For the attached test case, currently llvm generates instructions to load/or/store the bytes one by one. Although NEON doesn't support v4i8 natively, we can mix v8i8 alu instructions with 32 bit load/store instructions to handle them, just like x86 backend. So this patch does the same thing as in x86, enable custom STORE of v4i8, and finally I can get vectorized instructions.
Details
Diff Detail
Event Timeline
Hello. This looks like a nice idea. We have done some work to make v4i8 better in the recent past. I hadn't realized that the slp vectorizer wasn't making use of that for stores.
From what I can tell it looks like this is trying to use setOperationAction(ISD::STORE, MVT::v4i8, Custom) as way to get TargetTrasformInfo::getStoreMinimumVF to allow starting vectorization at v8i4 stores. We already make the truncstore custom in setTruncStoreAction(MVT::v4i16, MVT::v4i8, Custom) further down the file. Can we use that in getStoreMinimumVF instead? Either have it use isTruncStoreLegalOrCustom as opposed to isTruncStoreLegal, or override it in an AArch64 version of the method?
I tried isTruncStoreLegalOrCustom and it works, generates the same code as my patch. The final code is
ldr s0, [x1] ldr s1, [x0] ushll v0.8h, v0.8b, #0 // * ushll v1.8h, v1.8b, #0 // * orr v0.8b, v1.8b, v0.8b xtn v0.8b, v0.8h // * str s0, [x0] ret
But I still prefer my patch. In the final code you can see some redundant instructions, these are generated by SelectionDAG, which promotes v4i8 to v4i16, processes the data, and truncs it to v4i8 before store. If we widen the vector v4i8 to v8i8, all the extra instructions can be deleted. I will work on it in a separate patch.
Hi - sorry I must have misunderstood your last comment. I was under the impression that you were going to go and look into the other optimizations.
I don't think it is a good idea to change SDAG code generation (setOperationAction) in order to change the SLP cost model (getStoreMinimumVF). The setOperationAction isn't really valid on its own, considering we don't have a custom way of storing v4i8. It would be better to modify the costmodel directly through getStoreMinimumVF, either through the generic version or an AArch64 override.
X86 backend also set store of v4i8 as custom. We have similar capability for v4i8.
I can also add a real custom way of lowering store of v4i8 as following. It's more simple and natural than storing of v4i16.
t2: i32 = bitcast t1:v4i8 t3: ch = store<store (s32) into %somewhere> t10, t2, address
But v4i8 is not a legal type, so we can't see a store v4i8 dag node, so it looks not necessary.
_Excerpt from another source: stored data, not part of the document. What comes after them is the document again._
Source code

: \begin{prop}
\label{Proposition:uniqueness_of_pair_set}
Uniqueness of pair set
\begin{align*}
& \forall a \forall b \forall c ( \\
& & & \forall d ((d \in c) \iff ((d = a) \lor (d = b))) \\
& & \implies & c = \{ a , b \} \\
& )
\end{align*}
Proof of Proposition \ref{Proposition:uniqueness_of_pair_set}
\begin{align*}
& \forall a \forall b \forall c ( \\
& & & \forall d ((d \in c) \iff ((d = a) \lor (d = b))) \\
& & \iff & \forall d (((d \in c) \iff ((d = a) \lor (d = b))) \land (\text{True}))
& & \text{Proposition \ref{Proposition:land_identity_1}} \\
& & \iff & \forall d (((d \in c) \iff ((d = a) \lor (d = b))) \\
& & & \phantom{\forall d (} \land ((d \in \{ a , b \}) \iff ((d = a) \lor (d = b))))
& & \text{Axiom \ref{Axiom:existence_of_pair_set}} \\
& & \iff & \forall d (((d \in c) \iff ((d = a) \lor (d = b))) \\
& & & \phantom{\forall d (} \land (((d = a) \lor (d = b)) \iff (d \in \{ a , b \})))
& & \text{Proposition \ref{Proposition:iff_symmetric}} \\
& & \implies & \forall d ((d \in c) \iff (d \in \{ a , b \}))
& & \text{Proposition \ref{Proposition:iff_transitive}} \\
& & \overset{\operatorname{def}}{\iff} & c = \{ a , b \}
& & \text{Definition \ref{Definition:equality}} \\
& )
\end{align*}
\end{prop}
I believe that X86 will treat vector lanes differently to Arm/AArch64. For smaller types the vector will be widened by adding more elements (v4i8 [a,b,c,d] will become v8i8 [a,b,c,d,u,u,u,u]) as opposed to being promoted under aarch64 to larger sizes (v4i8 is promoted to v4i16, with the top half of each lane unused). They can both have their advantages and disadvantages. With SVE having t/b instructions the promotion can make more sense, and it is good to keep SVE and NEON inline. The same is true under MVE which only has 128bit vectors so more types are promoted, but this plays nicely into the how the t/b instructions operate.
I think it is worth separating the cost model controls for the SLP vectorizer and the codegen issues of the produced code.
Thanks. LGTM
What is t/b instructions?
They are top/bottom instructions. They can do things like trunc and insert into the bottom half of each lane, to extend the top half into a full lane.
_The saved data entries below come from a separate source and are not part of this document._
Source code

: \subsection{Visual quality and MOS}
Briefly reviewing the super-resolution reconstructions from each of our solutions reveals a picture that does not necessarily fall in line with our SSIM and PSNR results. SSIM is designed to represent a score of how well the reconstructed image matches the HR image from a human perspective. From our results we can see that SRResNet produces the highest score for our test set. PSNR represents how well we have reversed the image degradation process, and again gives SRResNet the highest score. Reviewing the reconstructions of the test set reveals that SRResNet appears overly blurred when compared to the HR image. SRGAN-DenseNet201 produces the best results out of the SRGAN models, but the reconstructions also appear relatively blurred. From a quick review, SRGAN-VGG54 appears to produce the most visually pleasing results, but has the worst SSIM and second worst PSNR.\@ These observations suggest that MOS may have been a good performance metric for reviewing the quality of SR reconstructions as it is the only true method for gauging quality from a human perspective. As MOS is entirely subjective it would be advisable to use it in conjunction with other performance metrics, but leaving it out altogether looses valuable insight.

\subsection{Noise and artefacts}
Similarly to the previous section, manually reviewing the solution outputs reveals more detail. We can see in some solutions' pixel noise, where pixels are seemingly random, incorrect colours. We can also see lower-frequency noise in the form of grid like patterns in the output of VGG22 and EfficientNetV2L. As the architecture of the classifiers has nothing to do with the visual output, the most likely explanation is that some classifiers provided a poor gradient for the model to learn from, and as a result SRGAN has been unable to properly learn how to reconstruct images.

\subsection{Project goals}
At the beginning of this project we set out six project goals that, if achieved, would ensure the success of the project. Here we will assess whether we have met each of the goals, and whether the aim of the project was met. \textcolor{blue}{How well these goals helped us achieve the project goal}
llvm/lib/Target/AArch64/AArch64TargetTransformInfo.h | ||
---|---|---|
402 ↗ | (On Diff #508778) | Slight formatting on the VF >=4 -> VF >= 4, but maybe just use VF == 4 as I believe all other power2 sizes will already be handled? |
Why with SVE t/b instructions the promotion of v4i8 -> v4i16 make more sense than the widen of v4i8 -> v8i8?
In my understanding the widen of v4i8 -> v8i8 usually is a nop, but the promotion of v4i8 -> v4i16 needs a real instruction.